# Problem requirements:
Below are the entries. Set down exactly the line containing "- getData: function(query_msg, endFunc, next)" and each line after it.

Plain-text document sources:
· · · ·

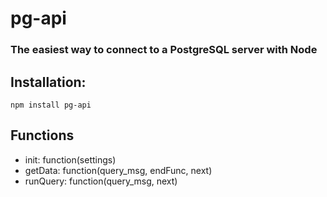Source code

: # pg-api 
### The easiest way to connect to a PostgreSQL server with Node

## Installation:

`npm install pg-api`

## Functions

- init: function(settings)
- getData: function(query_msg, endFunc, next)
- runQuery: function(query_msg, next)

· · · ·

# Task result:
- getData: function(query_msg, endFunc, next)
- runQuery: function(query_msg, next)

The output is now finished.